Y les digo todo esto como antídoto a ese primer
discurso sobre las revistas y los suplementos culturales,
pues, en realidad, a lo que me refería era a algo
mucho más real y grave, a la desaparición
de una sociedad más plural, producto quizá
de un equilibrio muy difícil de conseguir entre
las distintas fuerzas antagónicas que forman las
aglomeraciones humanas, los que se quedan con el botín
y la cuestión de cómo repartirlo.
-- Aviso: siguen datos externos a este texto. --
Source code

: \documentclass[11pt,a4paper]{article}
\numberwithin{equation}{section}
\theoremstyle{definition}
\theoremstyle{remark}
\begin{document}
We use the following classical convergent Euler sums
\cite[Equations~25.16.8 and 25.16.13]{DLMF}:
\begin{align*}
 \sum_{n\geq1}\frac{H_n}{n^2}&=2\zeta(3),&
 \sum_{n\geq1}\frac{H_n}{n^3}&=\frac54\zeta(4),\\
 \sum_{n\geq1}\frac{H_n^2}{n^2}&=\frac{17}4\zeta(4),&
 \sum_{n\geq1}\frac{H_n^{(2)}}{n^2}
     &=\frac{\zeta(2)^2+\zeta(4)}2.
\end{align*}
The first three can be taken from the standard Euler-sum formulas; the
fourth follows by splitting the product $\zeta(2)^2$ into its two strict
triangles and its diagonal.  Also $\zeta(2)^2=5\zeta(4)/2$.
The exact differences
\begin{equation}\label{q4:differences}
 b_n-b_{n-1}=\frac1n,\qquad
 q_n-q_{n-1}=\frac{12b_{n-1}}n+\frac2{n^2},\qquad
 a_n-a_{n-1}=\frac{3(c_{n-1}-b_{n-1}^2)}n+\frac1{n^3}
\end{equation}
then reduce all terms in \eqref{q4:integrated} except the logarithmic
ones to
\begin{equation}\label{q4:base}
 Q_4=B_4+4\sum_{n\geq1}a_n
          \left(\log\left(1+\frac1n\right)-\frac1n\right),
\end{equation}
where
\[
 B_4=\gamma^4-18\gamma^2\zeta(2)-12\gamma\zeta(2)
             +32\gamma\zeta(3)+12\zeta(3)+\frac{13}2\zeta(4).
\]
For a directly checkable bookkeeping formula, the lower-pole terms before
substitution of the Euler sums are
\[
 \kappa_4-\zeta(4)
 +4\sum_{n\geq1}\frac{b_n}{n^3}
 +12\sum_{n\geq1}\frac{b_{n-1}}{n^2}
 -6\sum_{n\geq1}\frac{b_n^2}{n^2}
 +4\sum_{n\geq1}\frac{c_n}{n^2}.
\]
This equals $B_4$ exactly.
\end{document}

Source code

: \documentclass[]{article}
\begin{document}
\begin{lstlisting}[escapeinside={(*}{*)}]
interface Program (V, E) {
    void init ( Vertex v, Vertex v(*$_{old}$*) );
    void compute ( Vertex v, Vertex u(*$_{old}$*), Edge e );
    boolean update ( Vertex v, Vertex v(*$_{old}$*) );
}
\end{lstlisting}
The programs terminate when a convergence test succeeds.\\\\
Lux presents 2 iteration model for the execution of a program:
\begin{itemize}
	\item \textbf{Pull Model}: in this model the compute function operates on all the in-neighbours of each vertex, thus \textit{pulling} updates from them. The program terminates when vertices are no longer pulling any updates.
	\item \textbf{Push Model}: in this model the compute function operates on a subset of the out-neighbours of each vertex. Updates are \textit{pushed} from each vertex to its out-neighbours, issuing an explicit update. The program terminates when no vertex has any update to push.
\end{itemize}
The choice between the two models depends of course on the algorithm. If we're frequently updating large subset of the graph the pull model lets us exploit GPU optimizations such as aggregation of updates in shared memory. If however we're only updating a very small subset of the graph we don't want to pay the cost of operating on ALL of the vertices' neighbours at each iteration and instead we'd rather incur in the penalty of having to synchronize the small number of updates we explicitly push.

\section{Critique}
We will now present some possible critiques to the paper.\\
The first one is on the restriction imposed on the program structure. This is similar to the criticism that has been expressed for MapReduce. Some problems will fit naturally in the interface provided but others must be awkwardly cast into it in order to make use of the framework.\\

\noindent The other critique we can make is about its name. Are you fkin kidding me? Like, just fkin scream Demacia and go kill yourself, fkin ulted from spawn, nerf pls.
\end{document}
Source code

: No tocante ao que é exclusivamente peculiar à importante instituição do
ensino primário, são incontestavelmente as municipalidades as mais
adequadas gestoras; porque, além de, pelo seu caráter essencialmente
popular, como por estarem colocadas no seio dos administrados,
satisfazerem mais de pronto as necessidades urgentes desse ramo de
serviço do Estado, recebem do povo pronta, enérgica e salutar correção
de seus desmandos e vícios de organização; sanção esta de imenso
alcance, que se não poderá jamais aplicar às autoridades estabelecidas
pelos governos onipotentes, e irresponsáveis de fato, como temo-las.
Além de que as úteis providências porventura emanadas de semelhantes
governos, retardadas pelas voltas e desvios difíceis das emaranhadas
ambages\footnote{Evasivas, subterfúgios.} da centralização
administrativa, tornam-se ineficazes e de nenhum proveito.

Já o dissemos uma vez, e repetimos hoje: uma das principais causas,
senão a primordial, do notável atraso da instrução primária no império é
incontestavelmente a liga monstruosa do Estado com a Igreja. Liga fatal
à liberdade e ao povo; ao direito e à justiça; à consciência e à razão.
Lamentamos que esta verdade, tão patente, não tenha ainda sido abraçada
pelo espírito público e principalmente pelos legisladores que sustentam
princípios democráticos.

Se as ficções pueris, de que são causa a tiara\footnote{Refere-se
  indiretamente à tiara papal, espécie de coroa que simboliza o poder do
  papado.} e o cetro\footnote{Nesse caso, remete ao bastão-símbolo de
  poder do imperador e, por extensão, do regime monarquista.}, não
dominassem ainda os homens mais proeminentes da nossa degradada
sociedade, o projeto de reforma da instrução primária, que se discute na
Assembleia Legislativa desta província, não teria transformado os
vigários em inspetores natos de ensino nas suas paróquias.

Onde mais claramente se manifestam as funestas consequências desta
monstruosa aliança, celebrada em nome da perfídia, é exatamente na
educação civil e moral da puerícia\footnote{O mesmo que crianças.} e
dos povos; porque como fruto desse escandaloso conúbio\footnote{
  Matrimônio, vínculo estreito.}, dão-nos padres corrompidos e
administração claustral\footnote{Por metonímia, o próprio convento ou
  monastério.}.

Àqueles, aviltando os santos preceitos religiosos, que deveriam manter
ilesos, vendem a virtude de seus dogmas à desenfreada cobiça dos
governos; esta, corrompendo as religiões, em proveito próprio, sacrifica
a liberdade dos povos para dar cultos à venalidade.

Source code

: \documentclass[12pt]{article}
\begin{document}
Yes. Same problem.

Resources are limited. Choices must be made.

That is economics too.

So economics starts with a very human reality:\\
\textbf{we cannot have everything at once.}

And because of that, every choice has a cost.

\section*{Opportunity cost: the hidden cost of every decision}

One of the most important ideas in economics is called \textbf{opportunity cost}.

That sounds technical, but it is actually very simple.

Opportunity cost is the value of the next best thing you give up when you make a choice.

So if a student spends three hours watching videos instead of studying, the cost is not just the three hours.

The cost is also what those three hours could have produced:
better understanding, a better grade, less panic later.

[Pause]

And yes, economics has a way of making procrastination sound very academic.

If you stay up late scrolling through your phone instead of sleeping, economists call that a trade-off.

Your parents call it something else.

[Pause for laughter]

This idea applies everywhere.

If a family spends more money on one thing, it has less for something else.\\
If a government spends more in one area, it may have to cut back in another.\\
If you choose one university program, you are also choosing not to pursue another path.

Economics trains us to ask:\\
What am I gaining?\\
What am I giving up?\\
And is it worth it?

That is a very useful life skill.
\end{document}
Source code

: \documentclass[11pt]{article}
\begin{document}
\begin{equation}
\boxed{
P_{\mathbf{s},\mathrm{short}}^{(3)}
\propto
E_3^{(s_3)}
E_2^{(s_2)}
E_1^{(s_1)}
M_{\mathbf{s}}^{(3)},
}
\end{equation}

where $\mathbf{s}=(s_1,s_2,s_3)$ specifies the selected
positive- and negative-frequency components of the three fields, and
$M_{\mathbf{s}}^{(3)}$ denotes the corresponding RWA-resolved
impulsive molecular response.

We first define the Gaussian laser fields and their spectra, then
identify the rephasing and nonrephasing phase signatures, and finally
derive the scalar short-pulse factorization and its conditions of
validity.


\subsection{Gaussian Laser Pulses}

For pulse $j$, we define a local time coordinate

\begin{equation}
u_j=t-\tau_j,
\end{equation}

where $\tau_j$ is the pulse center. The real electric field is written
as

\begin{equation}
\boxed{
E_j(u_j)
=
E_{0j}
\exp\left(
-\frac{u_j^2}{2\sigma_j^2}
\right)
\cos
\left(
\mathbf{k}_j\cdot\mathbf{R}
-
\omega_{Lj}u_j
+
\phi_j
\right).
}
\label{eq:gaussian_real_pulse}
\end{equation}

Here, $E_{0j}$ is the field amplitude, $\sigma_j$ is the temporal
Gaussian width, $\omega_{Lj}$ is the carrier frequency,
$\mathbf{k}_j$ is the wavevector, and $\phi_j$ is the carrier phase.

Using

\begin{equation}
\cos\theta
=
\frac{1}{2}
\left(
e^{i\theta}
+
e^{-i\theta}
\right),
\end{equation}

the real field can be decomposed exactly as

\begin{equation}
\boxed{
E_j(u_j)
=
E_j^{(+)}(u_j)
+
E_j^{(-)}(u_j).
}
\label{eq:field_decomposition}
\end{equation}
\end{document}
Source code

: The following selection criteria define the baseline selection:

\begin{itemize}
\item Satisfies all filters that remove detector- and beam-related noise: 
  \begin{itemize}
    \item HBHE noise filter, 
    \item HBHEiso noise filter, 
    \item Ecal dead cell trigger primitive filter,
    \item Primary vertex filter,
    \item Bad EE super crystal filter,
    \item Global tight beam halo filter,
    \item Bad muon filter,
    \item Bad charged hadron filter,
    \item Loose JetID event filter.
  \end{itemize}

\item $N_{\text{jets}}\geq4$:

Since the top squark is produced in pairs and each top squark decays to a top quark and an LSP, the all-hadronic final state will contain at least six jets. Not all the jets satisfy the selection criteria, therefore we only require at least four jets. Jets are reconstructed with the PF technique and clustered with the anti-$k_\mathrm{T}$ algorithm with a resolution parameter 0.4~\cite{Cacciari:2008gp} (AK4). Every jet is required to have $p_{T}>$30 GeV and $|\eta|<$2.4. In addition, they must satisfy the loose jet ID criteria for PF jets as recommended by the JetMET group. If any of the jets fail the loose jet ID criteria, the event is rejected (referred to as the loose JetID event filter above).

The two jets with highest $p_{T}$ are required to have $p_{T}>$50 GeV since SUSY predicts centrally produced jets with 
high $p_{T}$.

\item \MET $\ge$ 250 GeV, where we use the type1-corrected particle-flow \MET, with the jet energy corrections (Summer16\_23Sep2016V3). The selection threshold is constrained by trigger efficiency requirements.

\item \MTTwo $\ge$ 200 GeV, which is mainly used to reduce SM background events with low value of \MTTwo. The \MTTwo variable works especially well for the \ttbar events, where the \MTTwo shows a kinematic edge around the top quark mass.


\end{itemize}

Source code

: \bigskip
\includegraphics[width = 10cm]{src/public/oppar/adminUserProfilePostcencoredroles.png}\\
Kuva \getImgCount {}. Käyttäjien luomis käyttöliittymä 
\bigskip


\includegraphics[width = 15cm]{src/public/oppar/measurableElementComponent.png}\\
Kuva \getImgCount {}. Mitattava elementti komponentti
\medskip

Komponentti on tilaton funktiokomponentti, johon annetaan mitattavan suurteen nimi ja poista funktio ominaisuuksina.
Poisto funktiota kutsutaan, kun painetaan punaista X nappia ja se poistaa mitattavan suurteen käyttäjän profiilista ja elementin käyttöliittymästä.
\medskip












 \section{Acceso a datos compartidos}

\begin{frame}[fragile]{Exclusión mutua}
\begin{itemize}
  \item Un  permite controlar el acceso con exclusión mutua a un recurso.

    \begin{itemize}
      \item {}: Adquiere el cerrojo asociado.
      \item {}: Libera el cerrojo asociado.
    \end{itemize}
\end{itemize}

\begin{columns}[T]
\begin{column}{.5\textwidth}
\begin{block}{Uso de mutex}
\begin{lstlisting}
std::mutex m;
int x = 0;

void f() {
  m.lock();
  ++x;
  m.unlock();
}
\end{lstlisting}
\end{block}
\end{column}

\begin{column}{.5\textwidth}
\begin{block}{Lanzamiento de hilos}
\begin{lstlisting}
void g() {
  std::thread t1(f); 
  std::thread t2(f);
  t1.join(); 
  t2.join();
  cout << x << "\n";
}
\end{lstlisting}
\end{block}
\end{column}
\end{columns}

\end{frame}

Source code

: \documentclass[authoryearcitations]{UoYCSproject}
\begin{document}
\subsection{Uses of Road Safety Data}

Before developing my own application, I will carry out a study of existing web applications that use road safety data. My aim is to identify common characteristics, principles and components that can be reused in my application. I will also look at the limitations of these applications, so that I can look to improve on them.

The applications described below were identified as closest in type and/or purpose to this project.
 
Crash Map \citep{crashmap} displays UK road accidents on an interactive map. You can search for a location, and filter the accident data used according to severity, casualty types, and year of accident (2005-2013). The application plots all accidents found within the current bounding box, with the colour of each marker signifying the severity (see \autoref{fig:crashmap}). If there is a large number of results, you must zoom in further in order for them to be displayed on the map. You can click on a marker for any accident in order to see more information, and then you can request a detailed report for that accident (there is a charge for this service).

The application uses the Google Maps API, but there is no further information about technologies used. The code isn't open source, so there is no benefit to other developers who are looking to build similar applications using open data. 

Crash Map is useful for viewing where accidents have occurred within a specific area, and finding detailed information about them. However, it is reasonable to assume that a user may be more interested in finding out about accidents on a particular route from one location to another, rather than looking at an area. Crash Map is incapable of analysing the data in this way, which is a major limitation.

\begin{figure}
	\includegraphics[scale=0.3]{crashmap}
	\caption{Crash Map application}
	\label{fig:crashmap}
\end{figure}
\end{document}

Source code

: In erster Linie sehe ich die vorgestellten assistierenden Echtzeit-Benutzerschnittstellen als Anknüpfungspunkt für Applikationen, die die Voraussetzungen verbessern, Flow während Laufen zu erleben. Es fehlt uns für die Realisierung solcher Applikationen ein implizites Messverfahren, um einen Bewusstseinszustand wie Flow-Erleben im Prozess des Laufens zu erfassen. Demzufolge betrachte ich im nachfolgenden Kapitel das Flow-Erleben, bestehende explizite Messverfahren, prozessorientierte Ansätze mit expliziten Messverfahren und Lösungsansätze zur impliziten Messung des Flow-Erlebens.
Esa sociedad
más plural se ha ido degradando hasta convertirse
en una sociedad más simple, más dirigida,
más manipulable, en suma, pero también hay
que decir que, al mismo tiempo que uno constata esto,
están surgiendo alternativas a esa pretensión
oligárquica del mercado fácil y dócil.
Pongo como ejemplo algo impensable hace pocos años:
lo del fenómeno del top manta, que está
propiciando la desaparición de un soporte que tiene
casi un siglo de existencia por otro que se intuye pero
que no ha surgido aún como alternativa real aún
gracias a la técnica, a esa misma actitud que hizo
que hace cien años apareciese el fonógrafo.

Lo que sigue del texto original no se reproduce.